Government wants farmers in partnership, says Walsh

THE Government wants farmers in the partnership process as they have been for the past 15 years, Agriculture and Food Minister Joe Walsh declared yesterday.
Government wants farmers in partnership, says Walsh

He told reporters at the Farm Machinery Show in Punchestown Exhibition Centre in Co Kildare that the Government has worked hard to facilitate farmers to continue in partnership on this occasion.

It had put 17 pages of a document in place for the farming community. Contacts were ongoing at official level. He said he hoped in the next few days the farmers would see the opportunity and find a formula to remain in the process.

Mr Walsh said the main elements of the demands of the main farming organisations are being met in the proposals.

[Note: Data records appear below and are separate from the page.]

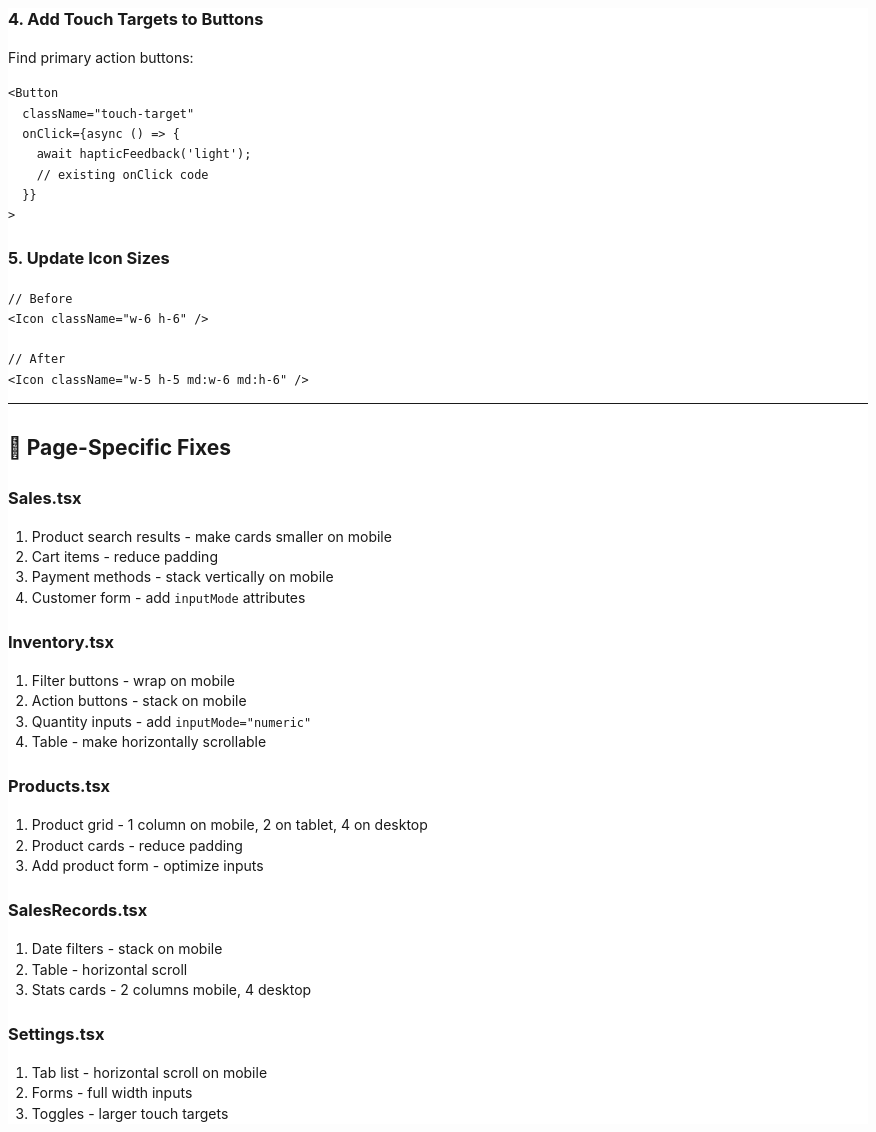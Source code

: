### **4. Add Touch Targets to Buttons**

Find primary action buttons:

```tsx
<Button 
  className="touch-target"
  onClick={async () => {
    await hapticFeedback('light');
    // existing onClick code
  }}
>
```

### **5. Update Icon Sizes**

```tsx
// Before
<Icon className="w-6 h-6" />

// After
<Icon className="w-5 h-5 md:w-6 md:h-6" />
```

---

## 📱 Page-Specific Fixes

### **Sales.tsx**
1. Product search results - make cards smaller on mobile
2. Cart items - reduce padding
3. Payment methods - stack vertically on mobile
4. Customer form - add `inputMode` attributes

### **Inventory.tsx**
1. Filter buttons - wrap on mobile
2. Action buttons - stack on mobile
3. Quantity inputs - add `inputMode="numeric"`
4. Table - make horizontally scrollable

### **Products.tsx**
1. Product grid - 1 column on mobile, 2 on tablet, 4 on desktop
2. Product cards - reduce padding
3. Add product form - optimize inputs

### **SalesRecords.tsx**
1. Date filters - stack on mobile
2. Table - horizontal scroll
3. Stats cards - 2 columns mobile, 4 desktop

### **Settings.tsx**
1. Tab list - horizontal scroll on mobile
2. Forms - full width inputs
3. Toggles - larger touch targets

“The situation is different from previous partnership talks in that we have a very difficult economic climate. The finances are constrained and many of the pillars attending these talks did not get all their demands met, nor could they with the stringent financial straight jacket which we are in.

“Farmers, of course, could not get all their demands met either. But I believe that what is on the table is meeting the main elements of the demands of farmers,” he said.

Rejecting claims farmers had been pushed out of the negotiations, Mr Walsh said he was disappointed farmers could not see their way to continuing in a partnership which has provided a stable economic climate.

But the IFA president John Dillon, who also attended the show, claimed the Government had failed to come up with one euro in additional commitments to agriculture despite three months of partnership negotiations.

“When Mr Walsh was under pressure in the tractor protest, he told farmers their concerns over low farm incomes and the future of farming would be addressed in the partnership talks. Those commitments had come to nothing,” he said.

Mr Dillon said the deal on the table now is simply a dressed up public pay deal.

Despite the fact that agriculture and food still accounts for 20% of all jobs and 20% of all export earnings, the Government has refused to commit reasonable resources to farming, he said.